Tickets are available for two of the events surrounding the return of Father Emil Kapaun’s remains to Kansas.

The Catholic Diocese of Wichita will hold a funeral Mass for Kapaun on Sept. 29 at Hartman Arena in Park City. The Mass is scheduled to begin at 10:30 a.m. and conclude at 1 p.m.

The night before, on Sept. 28, the diocese will hold a vigil and rosary at the arena. It will run from 7 to 9 p.m.

Reservations for each event can be made on Ticketmaster or through the Hartman Arena box office.

Kapaun, an Army chaplain from Pilsen, died in 1951 in a prisoner of war camp during the Korean War. His remains were identified earlier this year at the National Cemetery of the Pacific in Honolulu.

After he died in Korea, Kapaun’s remains were buried in a shallow grave at the camp. Wichita Bishop Carl Kemme said that gives even more meaning to the events in September.

“The funeral rites of the church are very important,” Kemme said earlier this year after Kapaun’s remains were recovered.

“And I think if there's anything we can do together, not only to kind of shine a spotlight on his heroic witness, but also to give him the funeral rites and the burial that he certainly deserves.”

Kapaun’s remains will return to Wichita on Sept. 25, following a send-off Mass at the Cathedral in Honolulu.

After arriving, a procession will leave the airport to take his remains to St. John Nepomucene in Pilsen for a private homecoming and observance the next day. Kapaun was the parish priest there before entering the military.

His remains will then return to the Cathedral of the Immaculate Conception in downtown Wichita. They will remain there until the events at Hartman Arena.

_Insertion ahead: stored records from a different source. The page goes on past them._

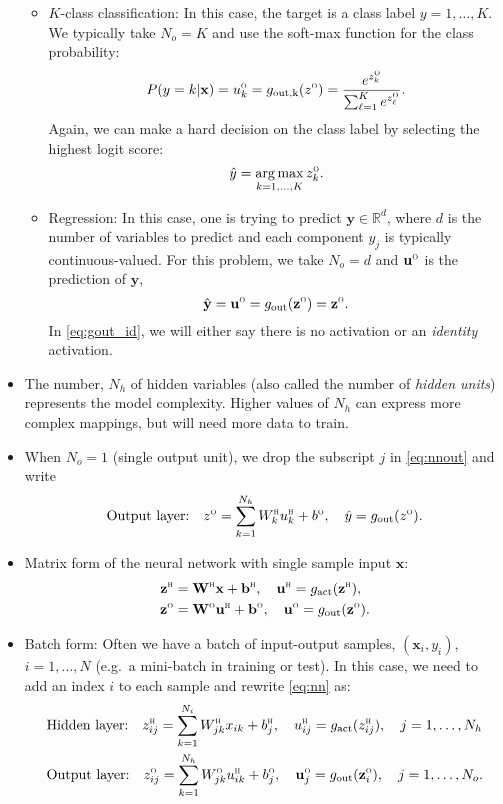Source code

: \documentclass[11pt]{article}
\def\beq{\begin{equation}}
\def\eeq{\end{equation}}
\def\R{{\mathbb{R}}}
\def\argmax{\mathop{\mathrm{arg\,max}}}
\newcommand{\bbf}{\mathbf{b}}
\newcommand{\ubf}{\mathbf{u}}
\newcommand{\xbf}{\mathbf{x}}
\newcommand{\ybf}{\mathbf{y}}
\newcommand{\zbf}{\mathbf{z}}
\newcommand{\Wbf}{\mathbf{W}}
\def\hid{\textsc{\tiny H}}
\def\out{\textsc{\tiny O}}
\begin{document}
\begin{itemize}
\begin{itemize}
\item  $K$-class classification:  In this case,
the target is a class label $y=1,\ldots,K$.  We typically take $N_o = K$ and use the
soft-max function for the class probability:
\beq \label{eq:gout_mc_soft}
    P(y=k|\xbf) = u^\out_k =  g_{\rm out,k}(z^\out) = \frac{e^{z^\out_k}}{\sum_{\ell=1}^K  e^{z^\out_\ell}}.
\eeq
Again, we can make a hard decision on the class label by selecting the highest logit score:
\beq \label{eq:gout_argmax}
    \hat{y} = \argmax_{k=1,\ldots,K} z^\out_k.
\eeq

\item Regression: In this case, one is trying to predict $\ybf \in \R^d$,
where $d$ is the number of variables to predict and each component $y_j$
is typically continuous-valued.  For this problem, we take $N_o=d$ and $\ubf^\out$ is the prediction of $\ybf$,
\beq \label{eq:gout_id}
    \hat{\ybf} = \ubf^\out = g_{\rm out}(\zbf^\out) = \zbf^\out.
\eeq
In \eqref{eq:gout_id}, we will either say there is no activation or an \emph{identity} activation.
\end{itemize}

\item The number, $N_h$ of hidden variables (also called the number of \emph{hidden units})
represents the model complexity.  Higher values of $N_h$ can express more complex mappings,
but will need more data to train.


\item When $N_o=1$ (single output unit), we drop the subscript $j$ in
\eqref{eq:nnout} and write
\beq
    \mbox{Output layer:} \quad
    z^\out = \sum_{k=1}^{N_h} W^\hid_{k}u^\hid_k + b^\out, \quad
    \hat{y} = g_{\rm out}(z^\out).
    \label{eq:nnout_scalar}
\eeq

\item  Matrix form of the neural network with single sample input $\xbf$:
\begin{align*}
    \zbf^\hid &= \Wbf^\hid\xbf + \bbf^\hid, \quad
    \ubf^\hid = g_{\rm act}(\zbf^\hid), \\
    \zbf^\out &= \Wbf^\out\ubf^\hid + \bbf^\out, \quad
    \ubf^\out = g_{\rm out}(\zbf^\out).
\end{align*}

\item Batch form:  Often we have a batch of input-output samples,
$(\xbf_i,y_i)$, $i=1,\ldots,N$ (e.g.\ a mini-batch in training or test).
In this case, we need to add an index $i$
to each sample and rewrite \eqref{eq:nn} as:
\begin{subequations} \label{eq:nnmulti}
\begin{align}
    &\mbox{Hidden layer:} \quad
    z_{ij}^\hid = \sum_{k=1}^{N_i} W^\hid_{jk}x_{ik} + b^\hid_j, \quad
    u_{ij}^\hid = g_{\rm act}(z_{ij}^\hid), \quad j=1,\ldots,N_h
    \label{eq:nnhidden_multi} \\
    &\mbox{Output layer:} \quad
    z_{ij}^\out = \sum_{k=1}^{N_h} W^\out_{jk}u^\hid_{ik} + b^\out_j,
    \quad
    \ubf_j^\out = g_{\rm out}(\zbf_i^\out),
    \quad j=1,\ldots,N_o.
    \label{eq:nnout_multi}
\end{align}
\end{subequations}


\end{itemize}
\end{document}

After the funeral Mass, Kapaun’s remains will be taken by horse-drawn caisson from Veterans Memorial Park to the cathedral, which is at Central and Broadway. The procession is scheduled to begin at 1:30 p.m.

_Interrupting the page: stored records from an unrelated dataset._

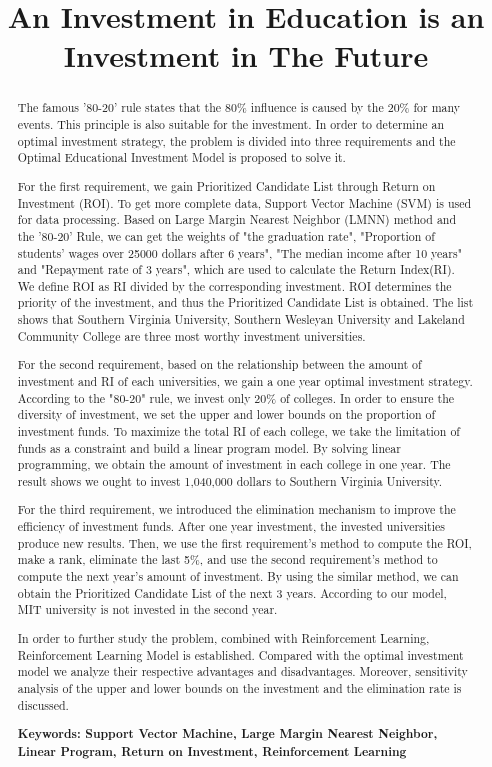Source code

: \documentclass[a4paper,11pt]{article}
\title{An Investment in Education is an Investment in The Future}%
\date{}
\begin{document}
\begin{abstract}
\par The famous '80-20' rule states that the 80\% influence is caused by the 20\% for many events. This principle is also suitable for the investment. In order to determine an optimal investment strategy, the problem is divided into three requirements and the Optimal Educational Investment Model is proposed to solve it.
\par For the first requirement, we gain Prioritized Candidate List through Return on Investment (ROI). To get more complete data, Support Vector Machine (SVM) is used for data processing. Based on Large Margin Nearest Neighbor (LMNN) method and the '80-20' Rule, we can get the weights of "the graduation rate", "Proportion of students' wages over 25000 dollars after 6 years", "The median income after 10 years" and "Repayment rate of 3 years", which are used to calculate the Return Index(RI). We define ROI as RI divided by the corresponding investment. ROI determines the priority of the investment, and thus the Prioritized Candidate List is obtained. The list shows that Southern Virginia University, Southern Wesleyan University and Lakeland Community College are three most worthy investment universities. 
 \par For the second requirement, based on the relationship between the amount of investment and RI of each universities, we gain a one year optimal investment strategy. According to the "80-20" rule, we invest only 20\% of colleges. In order to ensure the diversity of investment, we set the upper and lower bounds on the proportion of investment funds. To maximize the total RI of each college, we take the limitation of funds as a constraint and build a linear program model. By solving linear programming, we obtain the amount of investment in each college in one year. The result shows we ought to invest 1,040,000 dollars to Southern Virginia University.
\par For the third requirement, we introduced the elimination mechanism to improve the efficiency of investment funds. After one year investment, the invested universities produce new results. Then, we use the first requirement's method to compute the ROI, make a rank, eliminate the last 5\%, and use the second requirement's method to compute the next year's amount of investment. By using the similar method, we can obtain the Prioritized Candidate List of the next 3 years. According to our model, MIT university is not invested in the second year.
\par In order to further study the problem, combined with Reinforcement Learning, Reinforcement Learning Model is established. Compared with the optimal investment model we analyze their respective advantages and disadvantages. Moreover, sensitivity analysis of the upper and lower bounds on the investment and the elimination rate is discussed.

\textbf{Keywords: Support Vector Machine, Large Margin Nearest Neighbor, Linear Program, Return on Investment, Reinforcement Learning}



\end{abstract}
\end{document}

His remains will then be interred at the cathedral.

Kapaun was born in 1916 in Marion County. He was ordained into the priesthood in 1940 at what is now Newman University.

He served as a chaplain in World War II and then re-entered the service in 1948.

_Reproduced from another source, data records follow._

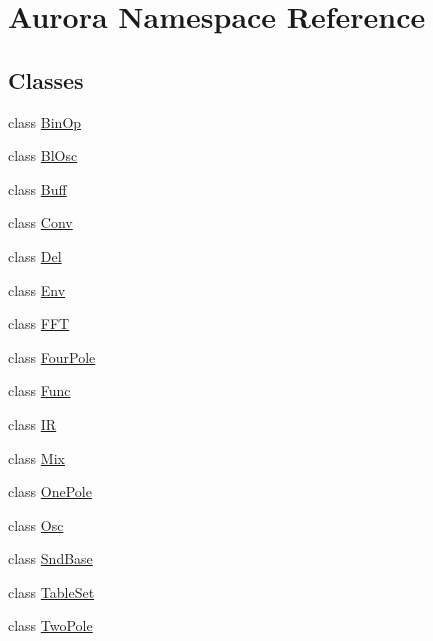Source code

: \hypertarget{namespace_aurora}{}\section{Aurora Namespace Reference}
\label{namespace_aurora}
\subsection*{Classes}
\begin{DoxyCompactItemize}
\item 
class \hyperlink{class_aurora_1_1_bin_op}{Bin\+Op}
\item 
class \hyperlink{class_aurora_1_1_bl_osc}{Bl\+Osc}
\item 
class \hyperlink{class_aurora_1_1_buff}{Buff}
\item 
class \hyperlink{class_aurora_1_1_conv}{Conv}
\item 
class \hyperlink{class_aurora_1_1_del}{Del}
\item 
class \hyperlink{class_aurora_1_1_env}{Env}
\item 
class \hyperlink{class_aurora_1_1_f_f_t}{F\+FT}
\item 
class \hyperlink{class_aurora_1_1_four_pole}{Four\+Pole}
\item 
class \hyperlink{class_aurora_1_1_func}{Func}
\item 
class \hyperlink{class_aurora_1_1_i_r}{IR}
\item 
class \hyperlink{class_aurora_1_1_mix}{Mix}
\item 
class \hyperlink{class_aurora_1_1_one_pole}{One\+Pole}
\item 
class \hyperlink{class_aurora_1_1_osc}{Osc}
\item 
class \hyperlink{class_aurora_1_1_snd_base}{Snd\+Base}
\item 
class \hyperlink{class_aurora_1_1_table_set}{Table\+Set}
\item 
class \hyperlink{class_aurora_1_1_two_pole}{Two\+Pole}
\end{DoxyCompactItemize}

Kapaun was awarded the Medal of Honor for his heroics during the Battle of Unsan in 1950. The medal was presented to his family by President Barack Obama in 2013.

Kapaun allowed himself to be captured so he could look after the wounded prisoners. His actions in the prisoner of war camp led the Vatican to name him a Servant of God in 1993, the first step in the long process to sainthood.